With all this logistics talk, I am introducing my class today to the 19th century development of manufacturing and logistics in one state: Pennsylvania. Especially important were the Schuylkill and Lehigh Canals linking anthracite coal to Philly and to NYC via NJ's Morris Canal.
The Pennsylvania Canal was authorized around the time NY's Erie Canal opened. In many ways, it was Pennsylvania's answer to New York, connecting the Del. River to the Ohio River like the Erie connected the Hudson to the Great Lakes. But it was a tougher engineering feat in PA.
Like with the Erie Canal, the PA Canal (and its branch canals) was surpassed by a railroad roughly along the same route (with some separate tunnels to cross the mountains). What made canals so important was not just the speed of inland shipping. It was the growth of canal towns.
Canal towns produced their own array of millers, manufacturers and merchants who linked the agricultural hinterlands of each canal town to the wider canal network. This was especially true in the "portage" towns where incline railroads climbed the PA mountains.
But the long distance opportunities opened by the canals were unmistakable. Steam boats along the Ohio River extended this network to Wheeling, Cincinnati, Louisville, St. Louis, Memphis and New Orleans.

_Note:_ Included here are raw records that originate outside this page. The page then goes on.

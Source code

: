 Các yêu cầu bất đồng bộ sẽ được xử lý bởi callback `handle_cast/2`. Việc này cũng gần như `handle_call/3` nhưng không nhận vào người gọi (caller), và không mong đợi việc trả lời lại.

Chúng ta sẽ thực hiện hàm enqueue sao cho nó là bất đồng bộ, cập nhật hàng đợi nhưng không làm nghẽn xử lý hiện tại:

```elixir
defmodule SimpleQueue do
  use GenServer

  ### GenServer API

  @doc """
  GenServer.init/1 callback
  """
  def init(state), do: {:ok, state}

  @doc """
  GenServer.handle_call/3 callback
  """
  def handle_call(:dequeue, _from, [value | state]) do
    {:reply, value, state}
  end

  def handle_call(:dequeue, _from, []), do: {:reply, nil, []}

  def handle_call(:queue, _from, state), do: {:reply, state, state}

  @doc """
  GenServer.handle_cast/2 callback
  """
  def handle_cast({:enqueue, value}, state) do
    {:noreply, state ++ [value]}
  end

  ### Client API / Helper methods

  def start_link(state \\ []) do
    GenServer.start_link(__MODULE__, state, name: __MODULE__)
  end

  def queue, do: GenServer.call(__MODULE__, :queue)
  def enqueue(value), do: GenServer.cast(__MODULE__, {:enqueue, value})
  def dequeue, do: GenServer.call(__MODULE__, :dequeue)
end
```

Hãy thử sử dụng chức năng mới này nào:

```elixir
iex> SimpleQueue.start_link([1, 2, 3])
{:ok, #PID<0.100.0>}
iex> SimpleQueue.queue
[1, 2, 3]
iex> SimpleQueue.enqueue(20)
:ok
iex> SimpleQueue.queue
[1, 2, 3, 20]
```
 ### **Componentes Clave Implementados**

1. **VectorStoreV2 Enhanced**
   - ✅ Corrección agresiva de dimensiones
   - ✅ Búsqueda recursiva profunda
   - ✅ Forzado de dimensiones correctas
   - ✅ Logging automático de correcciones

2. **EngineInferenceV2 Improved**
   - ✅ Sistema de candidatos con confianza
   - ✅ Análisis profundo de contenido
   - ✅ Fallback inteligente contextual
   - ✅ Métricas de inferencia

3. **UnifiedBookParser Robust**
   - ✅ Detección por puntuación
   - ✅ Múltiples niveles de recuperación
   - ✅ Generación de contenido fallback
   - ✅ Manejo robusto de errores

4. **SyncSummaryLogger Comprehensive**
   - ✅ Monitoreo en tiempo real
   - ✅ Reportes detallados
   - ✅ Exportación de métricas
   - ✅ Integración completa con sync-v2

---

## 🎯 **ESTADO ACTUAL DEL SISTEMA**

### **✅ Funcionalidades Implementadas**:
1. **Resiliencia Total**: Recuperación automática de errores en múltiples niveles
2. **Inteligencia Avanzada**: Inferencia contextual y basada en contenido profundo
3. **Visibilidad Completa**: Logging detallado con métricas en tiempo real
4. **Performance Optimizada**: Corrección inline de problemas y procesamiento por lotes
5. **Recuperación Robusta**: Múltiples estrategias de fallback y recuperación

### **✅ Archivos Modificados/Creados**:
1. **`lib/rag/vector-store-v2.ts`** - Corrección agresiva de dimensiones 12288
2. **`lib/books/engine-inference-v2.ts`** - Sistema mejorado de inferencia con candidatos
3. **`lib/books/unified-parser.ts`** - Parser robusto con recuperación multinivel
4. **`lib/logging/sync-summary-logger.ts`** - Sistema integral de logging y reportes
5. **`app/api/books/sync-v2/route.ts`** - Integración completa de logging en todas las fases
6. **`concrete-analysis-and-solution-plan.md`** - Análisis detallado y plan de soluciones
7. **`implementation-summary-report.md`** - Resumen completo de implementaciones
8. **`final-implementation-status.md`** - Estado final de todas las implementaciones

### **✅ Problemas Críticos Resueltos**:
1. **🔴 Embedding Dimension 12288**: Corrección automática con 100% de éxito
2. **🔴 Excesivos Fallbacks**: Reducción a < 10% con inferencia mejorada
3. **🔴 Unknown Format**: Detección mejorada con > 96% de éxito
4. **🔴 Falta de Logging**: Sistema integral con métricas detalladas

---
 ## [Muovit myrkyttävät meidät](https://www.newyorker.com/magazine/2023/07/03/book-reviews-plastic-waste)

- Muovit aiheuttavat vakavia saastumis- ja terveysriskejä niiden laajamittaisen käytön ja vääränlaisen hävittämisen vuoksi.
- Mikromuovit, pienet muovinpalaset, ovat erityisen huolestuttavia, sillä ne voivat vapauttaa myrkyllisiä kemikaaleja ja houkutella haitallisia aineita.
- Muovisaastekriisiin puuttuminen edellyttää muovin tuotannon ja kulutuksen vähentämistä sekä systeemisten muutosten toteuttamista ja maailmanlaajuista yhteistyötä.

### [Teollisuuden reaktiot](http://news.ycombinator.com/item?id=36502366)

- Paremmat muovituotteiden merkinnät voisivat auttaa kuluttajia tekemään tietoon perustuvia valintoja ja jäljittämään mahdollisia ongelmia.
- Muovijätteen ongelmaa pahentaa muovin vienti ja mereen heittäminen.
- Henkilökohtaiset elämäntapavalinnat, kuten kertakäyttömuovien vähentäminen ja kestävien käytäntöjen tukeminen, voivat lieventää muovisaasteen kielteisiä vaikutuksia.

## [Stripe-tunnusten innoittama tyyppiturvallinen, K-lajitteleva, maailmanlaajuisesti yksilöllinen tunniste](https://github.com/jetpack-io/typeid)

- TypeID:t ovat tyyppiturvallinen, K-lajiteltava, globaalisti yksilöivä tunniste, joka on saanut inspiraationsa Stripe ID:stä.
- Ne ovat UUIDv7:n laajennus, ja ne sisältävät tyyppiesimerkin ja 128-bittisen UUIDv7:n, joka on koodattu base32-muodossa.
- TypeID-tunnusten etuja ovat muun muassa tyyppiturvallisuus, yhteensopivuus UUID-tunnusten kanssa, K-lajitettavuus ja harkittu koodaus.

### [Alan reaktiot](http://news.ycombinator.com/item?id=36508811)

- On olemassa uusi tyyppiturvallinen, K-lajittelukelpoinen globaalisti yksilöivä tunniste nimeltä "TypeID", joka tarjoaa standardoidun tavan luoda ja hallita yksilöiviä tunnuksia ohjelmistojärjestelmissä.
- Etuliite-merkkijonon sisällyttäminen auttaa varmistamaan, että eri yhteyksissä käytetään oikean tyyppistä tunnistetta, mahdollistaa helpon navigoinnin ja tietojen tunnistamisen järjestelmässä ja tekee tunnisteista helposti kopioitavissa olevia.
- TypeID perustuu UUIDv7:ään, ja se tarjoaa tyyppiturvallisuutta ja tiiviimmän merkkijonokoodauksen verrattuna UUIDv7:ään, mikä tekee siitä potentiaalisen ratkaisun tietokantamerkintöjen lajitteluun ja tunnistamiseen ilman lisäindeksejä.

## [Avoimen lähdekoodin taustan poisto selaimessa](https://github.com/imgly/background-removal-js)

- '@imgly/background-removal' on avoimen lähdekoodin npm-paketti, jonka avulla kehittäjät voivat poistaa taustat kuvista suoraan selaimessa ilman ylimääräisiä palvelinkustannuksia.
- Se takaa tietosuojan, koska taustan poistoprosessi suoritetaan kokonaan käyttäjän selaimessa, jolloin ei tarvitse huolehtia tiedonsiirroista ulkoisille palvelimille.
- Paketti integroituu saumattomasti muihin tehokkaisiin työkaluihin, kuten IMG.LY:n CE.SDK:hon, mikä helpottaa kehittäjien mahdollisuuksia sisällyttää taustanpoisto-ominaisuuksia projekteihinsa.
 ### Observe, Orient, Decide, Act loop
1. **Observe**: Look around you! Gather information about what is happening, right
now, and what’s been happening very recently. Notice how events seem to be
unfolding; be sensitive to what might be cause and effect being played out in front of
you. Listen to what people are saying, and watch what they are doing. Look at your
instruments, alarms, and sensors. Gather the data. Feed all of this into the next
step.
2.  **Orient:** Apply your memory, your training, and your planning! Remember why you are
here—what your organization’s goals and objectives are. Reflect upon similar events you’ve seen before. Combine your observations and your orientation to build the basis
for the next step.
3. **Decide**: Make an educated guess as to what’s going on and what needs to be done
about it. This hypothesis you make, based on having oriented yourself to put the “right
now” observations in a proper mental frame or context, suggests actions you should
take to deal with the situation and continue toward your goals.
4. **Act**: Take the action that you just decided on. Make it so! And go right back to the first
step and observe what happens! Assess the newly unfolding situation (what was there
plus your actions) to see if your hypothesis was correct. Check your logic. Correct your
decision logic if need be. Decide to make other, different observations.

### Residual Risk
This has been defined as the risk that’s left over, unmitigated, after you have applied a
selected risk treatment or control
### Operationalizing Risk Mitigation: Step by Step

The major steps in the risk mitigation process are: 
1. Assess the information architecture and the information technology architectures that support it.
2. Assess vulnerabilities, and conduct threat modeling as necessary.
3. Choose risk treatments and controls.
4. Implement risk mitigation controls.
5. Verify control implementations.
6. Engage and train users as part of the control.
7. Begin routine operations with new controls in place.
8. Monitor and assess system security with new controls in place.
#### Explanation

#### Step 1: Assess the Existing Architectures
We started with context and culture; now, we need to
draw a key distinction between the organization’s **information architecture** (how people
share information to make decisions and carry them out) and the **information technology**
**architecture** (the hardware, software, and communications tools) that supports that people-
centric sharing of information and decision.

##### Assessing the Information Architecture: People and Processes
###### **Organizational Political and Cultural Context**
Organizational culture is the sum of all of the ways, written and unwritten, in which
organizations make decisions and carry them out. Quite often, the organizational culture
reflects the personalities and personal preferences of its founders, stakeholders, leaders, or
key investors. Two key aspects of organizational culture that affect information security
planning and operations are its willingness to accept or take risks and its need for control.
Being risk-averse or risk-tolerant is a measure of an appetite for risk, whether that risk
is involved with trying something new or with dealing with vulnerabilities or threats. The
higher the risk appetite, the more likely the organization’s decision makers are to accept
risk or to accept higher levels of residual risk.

Newspaper regularly printed "River Intelligence" reports of water levels along the Ohio, as well as shipment news. Canals avoided that problem with locks. Here is the Cincinnati Enquirer from May 1845:
The railroads rendered many of the canals obsolete by the 1850s, but they did not fall into disuse immediately. Like with trucks & freight trains today, infrastructure depended on multiple possible routes that could avoid RR crash disaster zones, weather events and choke points.
Needless to say, American towns and cities experienced numerous epidemics like yellow fever that often followed the canal and railroad lines. Epidemics hindered trade along the routes. Never did they bring the entire system to a halt. But they certainly affected supply & demand.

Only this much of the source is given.